**Task to complete**. Copy, word for word, the opening line of the data and each line after it until the line that contains "We will need", which is included. Leave the pictures out.
[Opening Exercise input section]
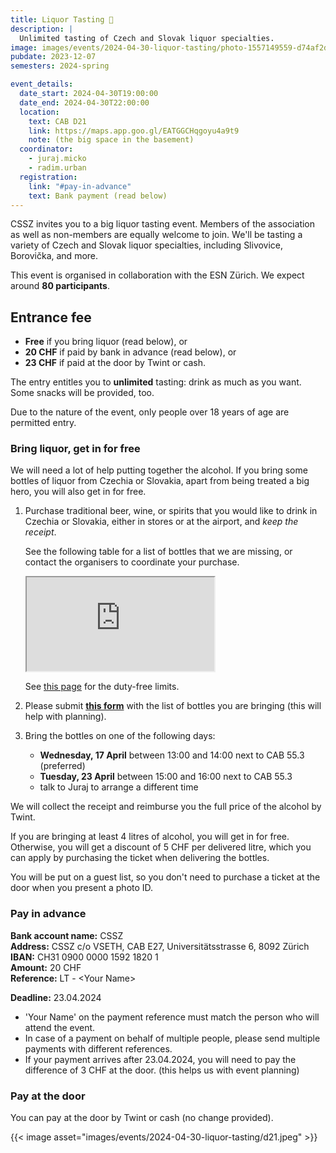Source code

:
 ```yaml
---
title: Liquor Tasting 🥃
description: |
  Unlimited tasting of Czech and Slovak liquor specialties.
image: images/events/2024-04-30-liquor-tasting/photo-1557149559-d74af2d38a1a.jpg
pubdate: 2023-12-07
semesters: 2024-spring

event_details:
  date_start: 2024-04-30T19:00:00
  date_end: 2024-04-30T22:00:00
  location:
    text: CAB D21
    link: https://maps.app.goo.gl/EATGGCHqgoyu4a9t9
    note: (the big space in the basement)
  coordinator:
    - juraj.micko
    - radim.urban
  registration:
    link: "#pay-in-advance"
    text: Bank payment (read below)
---
```


CSSZ invites you to a big liquor tasting event.
Members of the association as well as non-members are equally welcome to join.
We'll be tasting a variety of Czech and Slovak liquor specialties, including Slivovice, Borovička, and more.

This event is organised in collaboration with the ESN Zürich.
We expect around **80 participants**.


## Entrance fee

- **Free** if you bring liquor (read below), or
- **20 CHF** if paid by bank in advance (read below), or
- **23 CHF** if paid at the door by Twint or cash.

The entry entitles you to **unlimited** tasting: drink as much as you want. Some snacks will be provided, too.

Due to the nature of the event, only people over 18 years of age are permitted entry.


### Bring liquor, get in for free

We will need a lot of help putting together the alcohol.
If you bring some bottles of liquor from Czechia or Slovakia, apart from being treated a big hero, you will also get in for free.

1. Purchase traditional beer, wine, or spirits that you would like to drink in Czechia or Slovakia, either in stores or at the airport, and _keep the receipt_.

    See the following table for a list of bottles that we are missing, or contact the organisers to coordinate your purchase.
  
    <iframe src="https://docs.google.com/spreadsheets/d/e/2PACX-1vRRxOxsFnQpcJA3xHLeFECl0O02H3SnOM4y1LKymY_ZU7LER2_Lsw6FBKXEAVSWGSM2EIOwLAG__gVU/pubhtml?gid=0&amp;single=true&amp;widget=false&amp;range=A1%3AB40&amp;headers=false&amp;chrome=false"></iframe>
  
    See [this page](https://www.bazg.admin.ch/bazg/en/home/information-individuals/travel-and-purchases--allowances-and-duty-free-limit/importation-into-switzerland/duty-free-allowances--foodstuffs--alcohol-and-tobacco.html) for the duty-free limits.

2. Please submit [**this form**](https://forms.gle/NYgqJGtc8zMahcJVA) with the list of bottles you are bringing (this will help with planning).
3. Bring the bottles on one of the following days:

   - **Wednesday, 17 April** between 13:00 and 14:00 next to CAB 55.3 (preferred)
   - **Tuesday, 23 April** between 15:00 and 16:00 next to CAB 55.3
   - talk to Juraj to arrange a different time

  We will collect the receipt and reimburse you the full price of the alcohol by Twint.

If you are bringing at least 4 litres of alcohol, you will get in for free. Otherwise, you will get a discount of 5 CHF per delivered litre, which you can apply by purchasing the ticket when delivering the bottles.

You will be put on a guest list, so you don't need to purchase a ticket at the door when you present a photo ID.


### Pay in advance

**Bank account name:** CSSZ  
**Address:** CSSZ c/o VSETH, CAB E27, Universitätsstrasse 6, 8092 Zürich  
**IBAN:** CH31 0900 0000 1592 1820 1  
**Amount:** 20 CHF  
**Reference:** LT - &lt;Your Name&gt;

**Deadline:** 23.04.2024

- 'Your Name' on the payment reference must match the person who will attend the event.
- In case of a payment on behalf of multiple people, please send multiple payments with different references.
- If your payment arrives after 23.04.2024, you will need to pay the difference of 3 CHF at the door.
  (this helps us with event planning)


### Pay at the door

You can pay at the door by Twint or cash (no change provided).

{{< image asset="images/events/2024-04-30-liquor-tasting/d21.jpeg" >}}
[Closing Exercise input section]
**Exercise answer**.
Source code

:
 ```yaml
---
title: Liquor Tasting 🥃
description: |
  Unlimited tasting of Czech and Slovak liquor specialties.
image: images/events/2024-04-30-liquor-tasting/photo-1557149559-d74af2d38a1a.jpg
pubdate: 2023-12-07
semesters: 2024-spring

event_details:
  date_start: 2024-04-30T19:00:00
  date_end: 2024-04-30T22:00:00
  location:
    text: CAB D21
    link: https://maps.app.goo.gl/EATGGCHqgoyu4a9t9
    note: (the big space in the basement)
  coordinator:
    - juraj.micko
    - radim.urban
  registration:
    link: "#pay-in-advance"
    text: Bank payment (read below)
---
```


CSSZ invites you to a big liquor tasting event.
Members of the association as well as non-members are equally welcome to join.
We'll be tasting a variety of Czech and Slovak liquor specialties, including Slivovice, Borovička, and more.

This event is organised in collaboration with the ESN Zürich.
We expect around **80 participants**.


## Entrance fee

- **Free** if you bring liquor (read below), or
- **20 CHF** if paid by bank in advance (read below), or
- **23 CHF** if paid at the door by Twint or cash.

The entry entitles you to **unlimited** tasting: drink as much as you want. Some snacks will be provided, too.

Due to the nature of the event, only people over 18 years of age are permitted entry.


### Bring liquor, get in for free

We will need a lot of help putting together the alcohol.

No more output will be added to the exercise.